We’ve found a really good team of builders, Zimbabweans as it turns out (Nathan and Bevan) and what a pleasure to do business with them. We have wonderful (there’s that word again) discussions about life in Zim and what it’s like to live in KwaZulu-Natal if you are not Zulu. Today they dropped three guys off to do the window sills and cleaning up. When Bevan came to fetch them at three o’clock, they were still busy farting around. I happened to mention to Bevan that his guys worked rather slowly and enquired if they were Zimbabwean. “No” he replied, “They’re Zulu”. “That explains it”, I said and he concurred, rather amused.

The Gas Man Cometh

‘Twas on the Monday morning the Gas man came to call.

The gas tap wouldn’t turn – I wasn’t getting gas at all.
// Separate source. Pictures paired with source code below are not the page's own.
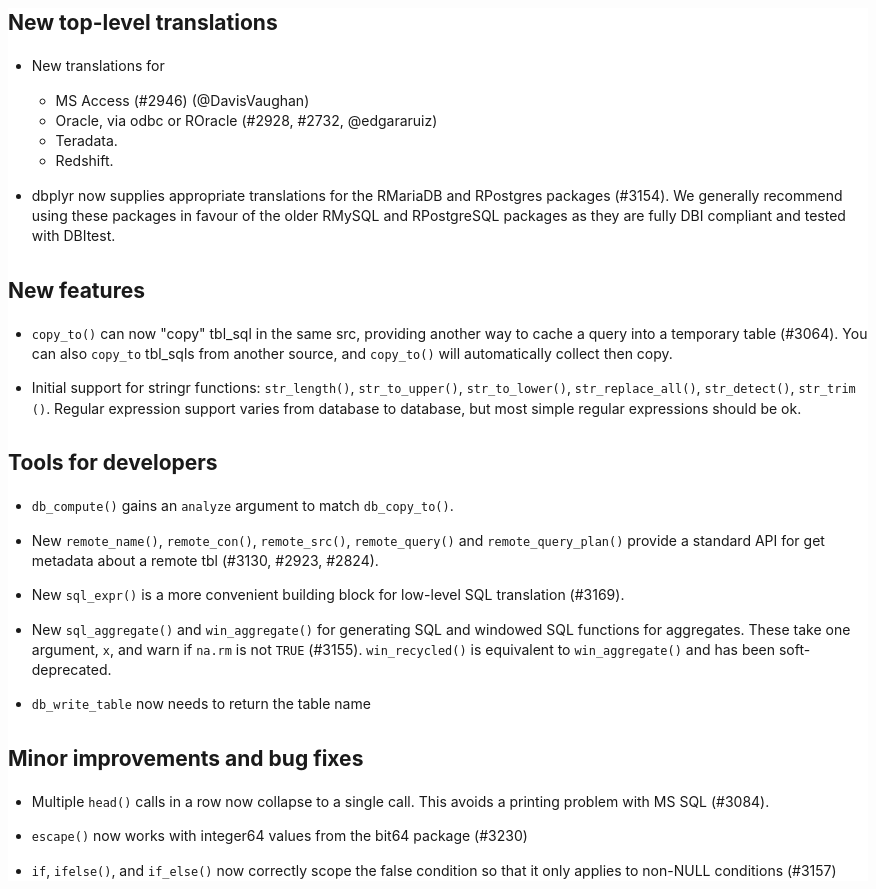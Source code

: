 ## New top-level translations

* New translations for 
    
    * MS Access (#2946) (@DavisVaughan)
    * Oracle, via odbc or ROracle (#2928, #2732, @edgararuiz)
    * Teradata. 
    * Redshift.

* dbplyr now supplies appropriate translations for the RMariaDB and 
  RPostgres packages (#3154). We generally recommend using these packages
  in favour of the older RMySQL and RPostgreSQL packages as they are
  fully DBI compliant and tested with DBItest.

## New features

* `copy_to()` can now "copy" tbl_sql in the same src, providing another
  way to cache a query into a temporary table (#3064). You can also 
  `copy_to` tbl_sqls from another source, and `copy_to()` will automatically
  collect then copy.

* Initial support for stringr functions: `str_length()`, `str_to_upper()`,
  `str_to_lower()`, `str_replace_all()`, `str_detect()`, `str_trim()`. 
  Regular expression support varies from database to database, but most 
  simple regular expressions should be ok.

## Tools for developers

* `db_compute()` gains an `analyze` argument to match `db_copy_to()`.

* New `remote_name()`, `remote_con()`, `remote_src()`, `remote_query()` and 
  `remote_query_plan()` provide a standard API for get metadata about a 
  remote tbl (#3130, #2923, #2824).

* New `sql_expr()` is a more convenient building block for low-level SQL
  translation (#3169).

* New `sql_aggregate()` and `win_aggregate()` for generating SQL and windowed
  SQL functions for aggregates. These take one argument, `x`, and warn if 
  `na.rm` is not `TRUE` (#3155). `win_recycled()` is equivalent to 
  `win_aggregate()` and has been soft-deprecated.
  
* `db_write_table` now needs to return the table name

## Minor improvements and bug fixes

* Multiple `head()` calls in a row now collapse to a single call. This avoids 
  a printing problem with MS SQL (#3084).

* `escape()` now works with integer64 values from the bit64 package (#3230)

* `if`, `ifelse()`, and `if_else()` now correctly scope the false condition
  so that it only applies to non-NULL conditions (#3157)
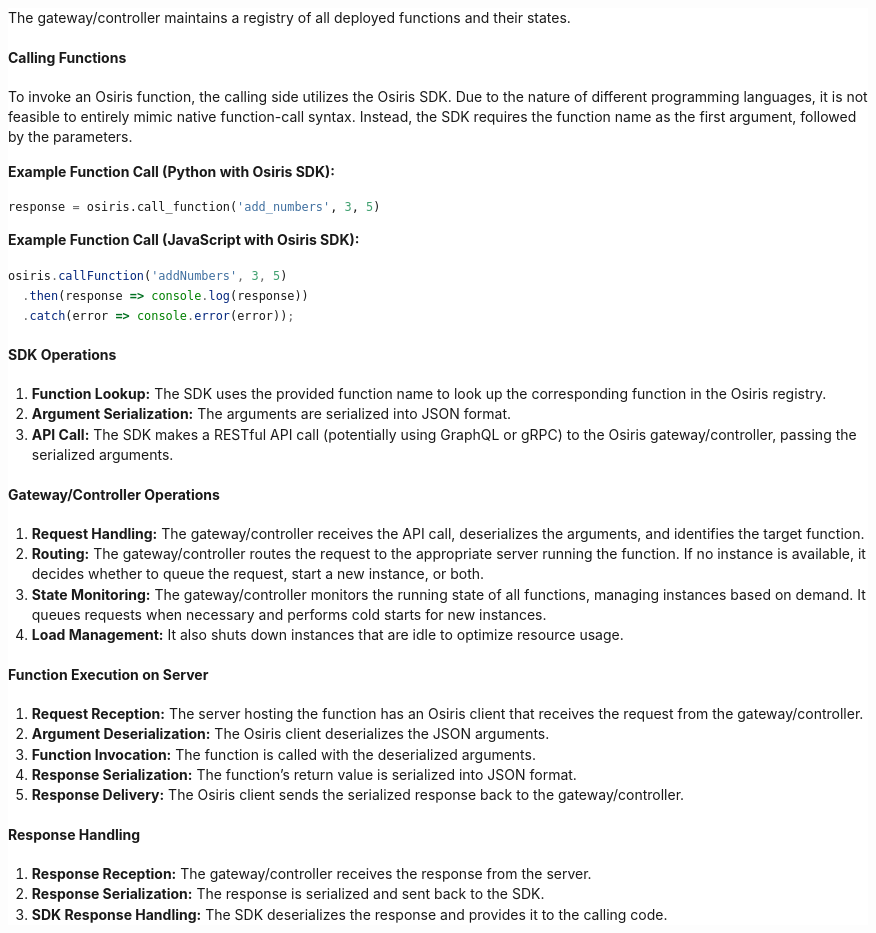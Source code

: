 The gateway/controller maintains a registry of all deployed functions and their states.

#### Calling Functions

To invoke an Osiris function, the calling side utilizes the Osiris SDK. Due to the nature of different programming languages, it is not feasible to entirely mimic native function-call syntax. Instead, the SDK requires the function name as the first argument, followed by the parameters.

**Example Function Call (Python with Osiris SDK):**
```python
response = osiris.call_function('add_numbers', 3, 5)
```

**Example Function Call (JavaScript with Osiris SDK):**
```javascript
osiris.callFunction('addNumbers', 3, 5)
  .then(response => console.log(response))
  .catch(error => console.error(error));
```

#### SDK Operations

1. **Function Lookup:** The SDK uses the provided function name to look up the corresponding function in the Osiris registry.
2. **Argument Serialization:** The arguments are serialized into JSON format.
3. **API Call:** The SDK makes a RESTful API call (potentially using GraphQL or gRPC) to the Osiris gateway/controller, passing the serialized arguments.

#### Gateway/Controller Operations

1. **Request Handling:** The gateway/controller receives the API call, deserializes the arguments, and identifies the target function.
2. **Routing:** The gateway/controller routes the request to the appropriate server running the function. If no instance is available, it decides whether to queue the request, start a new instance, or both.
3. **State Monitoring:** The gateway/controller monitors the running state of all functions, managing instances based on demand. It queues requests when necessary and performs cold starts for new instances.
4. **Load Management:** It also shuts down instances that are idle to optimize resource usage.

#### Function Execution on Server

1. **Request Reception:** The server hosting the function has an Osiris client that receives the request from the gateway/controller.
2. **Argument Deserialization:** The Osiris client deserializes the JSON arguments.
3. **Function Invocation:** The function is called with the deserialized arguments.
4. **Response Serialization:** The function’s return value is serialized into JSON format.
5. **Response Delivery:** The Osiris client sends the serialized response back to the gateway/controller.

#### Response Handling

1. **Response Reception:** The gateway/controller receives the response from the server.
2. **Response Serialization:** The response is serialized and sent back to the SDK.
3. **SDK Response Handling:** The SDK deserializes the response and provides it to the calling code.
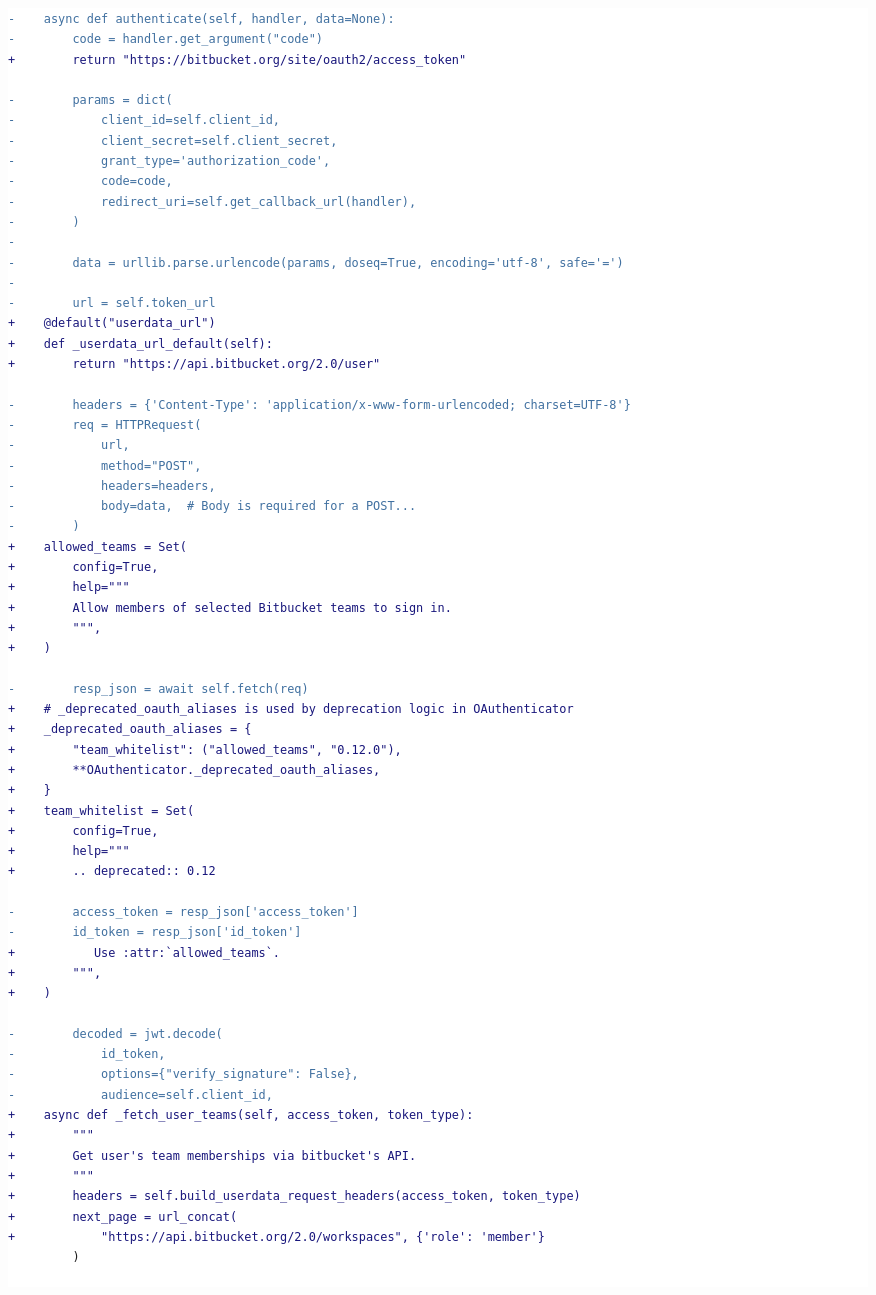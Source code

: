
 ```diff
-    async def authenticate(self, handler, data=None):
-        code = handler.get_argument("code")
+        return "https://bitbucket.org/site/oauth2/access_token"
 
-        params = dict(
-            client_id=self.client_id,
-            client_secret=self.client_secret,
-            grant_type='authorization_code',
-            code=code,
-            redirect_uri=self.get_callback_url(handler),
-        )
-
-        data = urllib.parse.urlencode(params, doseq=True, encoding='utf-8', safe='=')
-
-        url = self.token_url
+    @default("userdata_url")
+    def _userdata_url_default(self):
+        return "https://api.bitbucket.org/2.0/user"
 
-        headers = {'Content-Type': 'application/x-www-form-urlencoded; charset=UTF-8'}
-        req = HTTPRequest(
-            url,
-            method="POST",
-            headers=headers,
-            body=data,  # Body is required for a POST...
-        )
+    allowed_teams = Set(
+        config=True,
+        help="""
+        Allow members of selected Bitbucket teams to sign in.
+        """,
+    )
 
-        resp_json = await self.fetch(req)
+    # _deprecated_oauth_aliases is used by deprecation logic in OAuthenticator
+    _deprecated_oauth_aliases = {
+        "team_whitelist": ("allowed_teams", "0.12.0"),
+        **OAuthenticator._deprecated_oauth_aliases,
+    }
+    team_whitelist = Set(
+        config=True,
+        help="""
+        .. deprecated:: 0.12
 
-        access_token = resp_json['access_token']
-        id_token = resp_json['id_token']
+           Use :attr:`allowed_teams`.
+        """,
+    )
 
-        decoded = jwt.decode(
-            id_token,
-            options={"verify_signature": False},
-            audience=self.client_id,
+    async def _fetch_user_teams(self, access_token, token_type):
+        """
+        Get user's team memberships via bitbucket's API.
+        """
+        headers = self.build_userdata_request_headers(access_token, token_type)
+        next_page = url_concat(
+            "https://api.bitbucket.org/2.0/workspaces", {'role': 'member'}
         )
 
```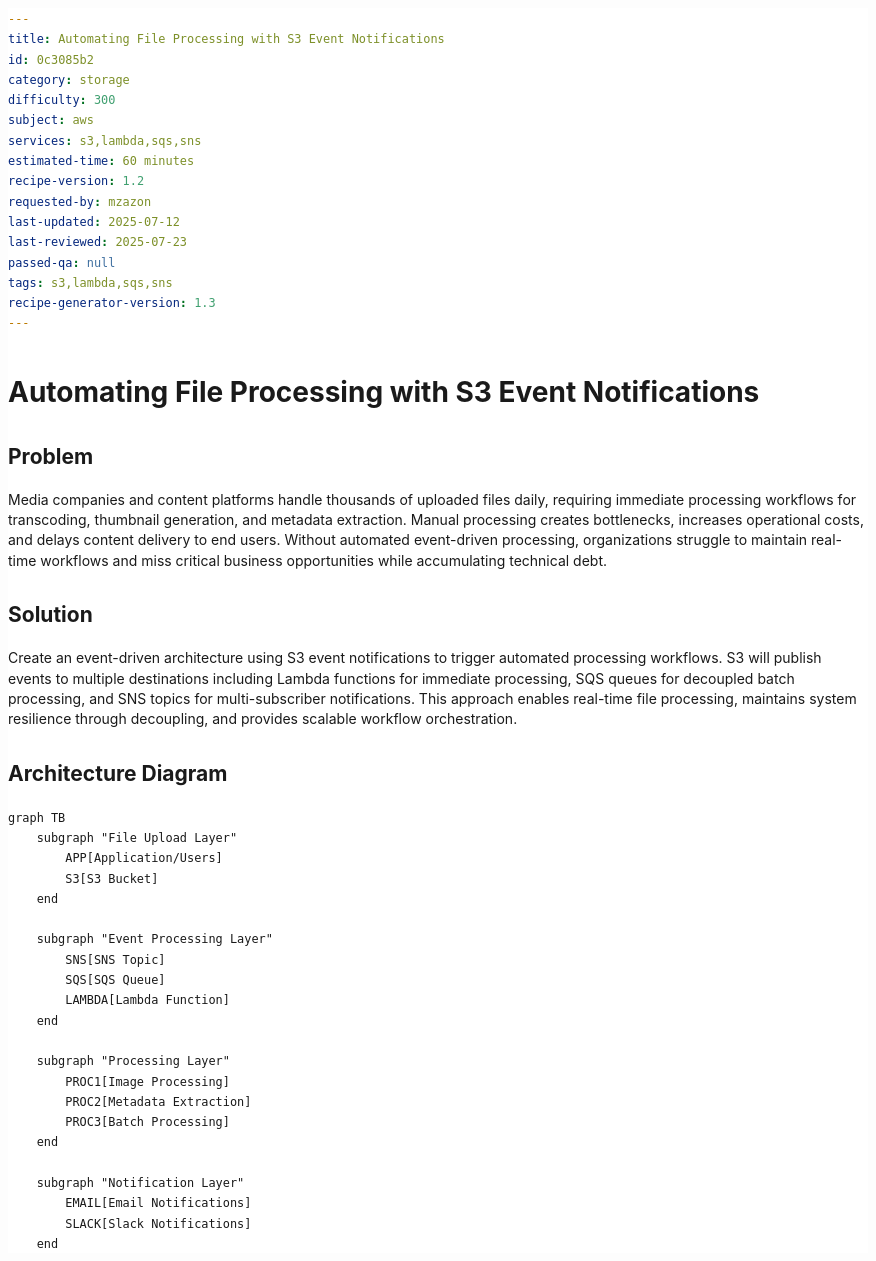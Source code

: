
 ```yaml
---
title: Automating File Processing with S3 Event Notifications
id: 0c3085b2
category: storage
difficulty: 300
subject: aws
services: s3,lambda,sqs,sns
estimated-time: 60 minutes
recipe-version: 1.2
requested-by: mzazon
last-updated: 2025-07-12
last-reviewed: 2025-07-23
passed-qa: null
tags: s3,lambda,sqs,sns
recipe-generator-version: 1.3
---
```


# Automating File Processing with S3 Event Notifications

## Problem

Media companies and content platforms handle thousands of uploaded files daily, requiring immediate processing workflows for transcoding, thumbnail generation, and metadata extraction. Manual processing creates bottlenecks, increases operational costs, and delays content delivery to end users. Without automated event-driven processing, organizations struggle to maintain real-time workflows and miss critical business opportunities while accumulating technical debt.

## Solution

Create an event-driven architecture using S3 event notifications to trigger automated processing workflows. S3 will publish events to multiple destinations including Lambda functions for immediate processing, SQS queues for decoupled batch processing, and SNS topics for multi-subscriber notifications. This approach enables real-time file processing, maintains system resilience through decoupling, and provides scalable workflow orchestration.

## Architecture Diagram

```mermaid
graph TB
    subgraph "File Upload Layer"
        APP[Application/Users]
        S3[S3 Bucket]
    end
    
    subgraph "Event Processing Layer"
        SNS[SNS Topic]
        SQS[SQS Queue]
        LAMBDA[Lambda Function]
    end
    
    subgraph "Processing Layer"
        PROC1[Image Processing]
        PROC2[Metadata Extraction]
        PROC3[Batch Processing]
    end
    
    subgraph "Notification Layer"
        EMAIL[Email Notifications]
        SLACK[Slack Notifications]
    end
```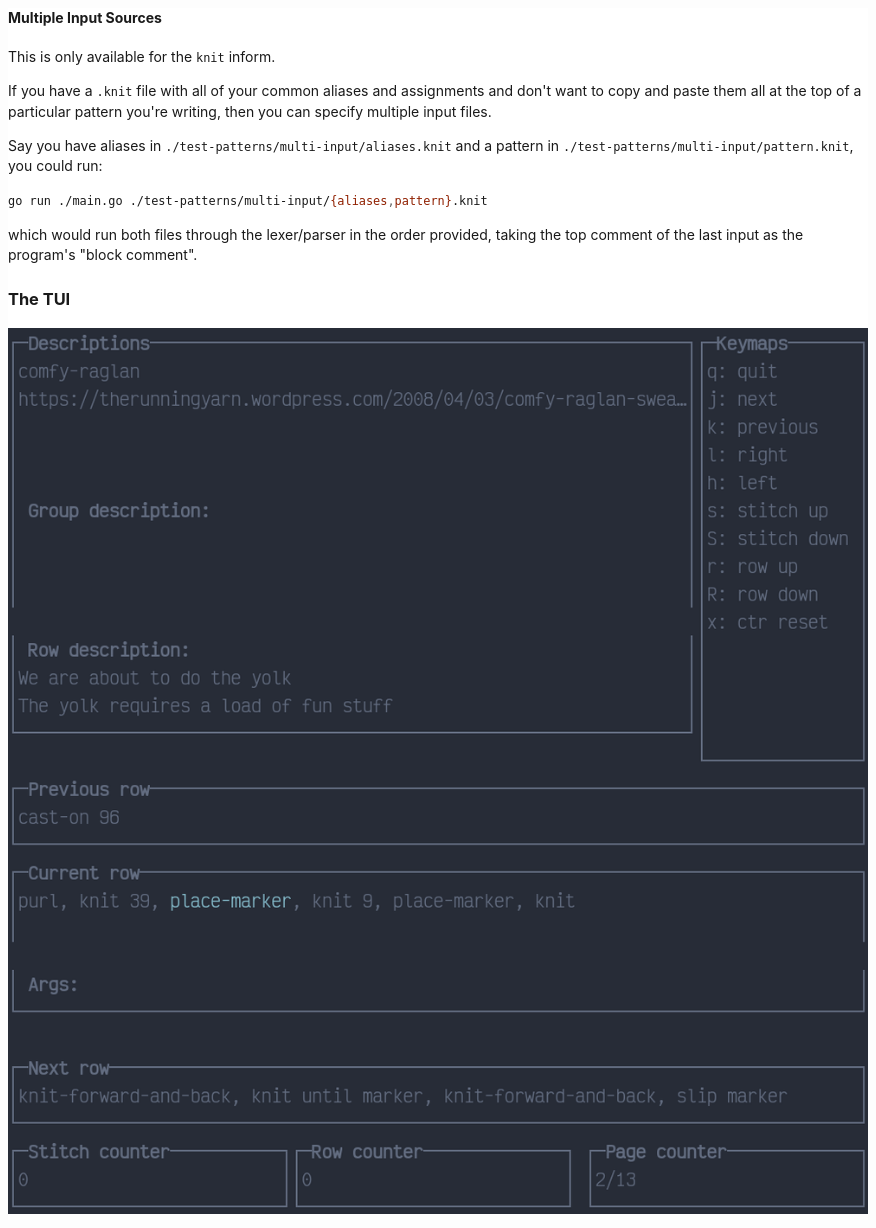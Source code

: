 #### Multiple Input Sources

This is only available for the `knit` inform.

If you have a `.knit` file with all of your common aliases and assignments and don't want to copy and paste them all at the top of a particular pattern you're writing, then you can specify multiple input files.

Say you have aliases in `./test-patterns/multi-input/aliases.knit` and a pattern in `./test-patterns/multi-input/pattern.knit`, you could run:

```bash
go run ./main.go ./test-patterns/multi-input/{aliases,pattern}.knit
```

which would run both files through the lexer/parser in the order provided, taking the top comment of the last input as the program's "block comment".

### The TUI

![knit-and-go](./rsc/knit-and-go.png)
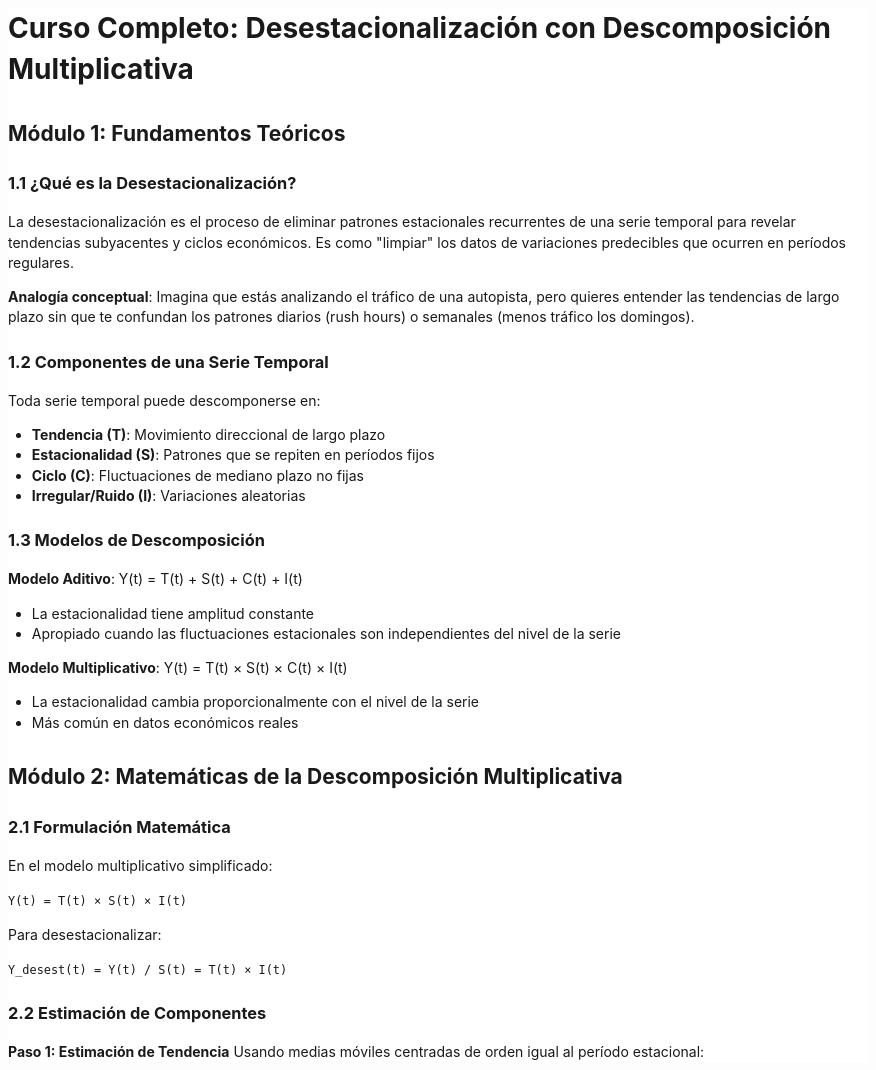 # Curso Completo: Desestacionalización con Descomposición Multiplicativa

## Módulo 1: Fundamentos Teóricos

### 1.1 ¿Qué es la Desestacionalización?

La desestacionalización es el proceso de eliminar patrones estacionales recurrentes de una serie temporal para revelar tendencias subyacentes y ciclos económicos. Es como "limpiar" los datos de variaciones predecibles que ocurren en períodos regulares.

**Analogía conceptual**: Imagina que estás analizando el tráfico de una autopista, pero quieres entender las tendencias de largo plazo sin que te confundan los patrones diarios (rush hours) o semanales (menos tráfico los domingos).

### 1.2 Componentes de una Serie Temporal

Toda serie temporal puede descomponerse en:

- **Tendencia (T)**: Movimiento direccional de largo plazo
- **Estacionalidad (S)**: Patrones que se repiten en períodos fijos
- **Ciclo (C)**: Fluctuaciones de mediano plazo no fijas
- **Irregular/Ruido (I)**: Variaciones aleatorias

### 1.3 Modelos de Descomposición

**Modelo Aditivo**: Y(t) = T(t) + S(t) + C(t) + I(t)
- La estacionalidad tiene amplitud constante
- Apropiado cuando las fluctuaciones estacionales son independientes del nivel de la serie

**Modelo Multiplicativo**: Y(t) = T(t) × S(t) × C(t) × I(t)
- La estacionalidad cambia proporcionalmente con el nivel de la serie
- Más común en datos económicos reales

## Módulo 2: Matemáticas de la Descomposición Multiplicativa

### 2.1 Formulación Matemática

En el modelo multiplicativo simplificado:
```
Y(t) = T(t) × S(t) × I(t)
```

Para desestacionalizar:
```
Y_desest(t) = Y(t) / S(t) = T(t) × I(t)
```

### 2.2 Estimación de Componentes

**Paso 1: Estimación de Tendencia**
Usando medias móviles centradas de orden igual al período estacional:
He tore out all the skirting boards to try and find the main,

And I had to call the carpenter to put them back again.

Oh, it all makes work for the working men to do.

‘Twas on the Tuesday morning the Carpenter came round.

He hammered, and he chiseled, and he said “Look what I’ve found:

Your joists are full of dry rot, but I’ll put them all to rights”.

Then he nailed right through a cable and out went all the lights.

Oh, it all makes work for the working men to do.

‘Twas on the Wednesday morning the Electrician came.

He called me ‘Mister Sanderson’, which isn’t quite my name.

He couldn’t reach the fuse box without standing on the bin,

And his boot went thru a window, so I called a glazier in.

Oh, it all makes work for the working men to do.

‘Twas on the Thursday morning the Glazier came round,

With his blowtorch and his putty and his merry glazier sound.

He put another pane in – it took no time at all –

Then I had to get a painter in to come and paint the wall.

Oh, it all makes work for the working men to do.

‘Twas on the Friday morning the Painter made a start.

With undercoats, and overcoats, he painted every part,

Every nook and cranny, but I found when he had gone

He’d painted over the gas tap, and I couldn’t turn it on!

Oh, it all makes work for the working men to do.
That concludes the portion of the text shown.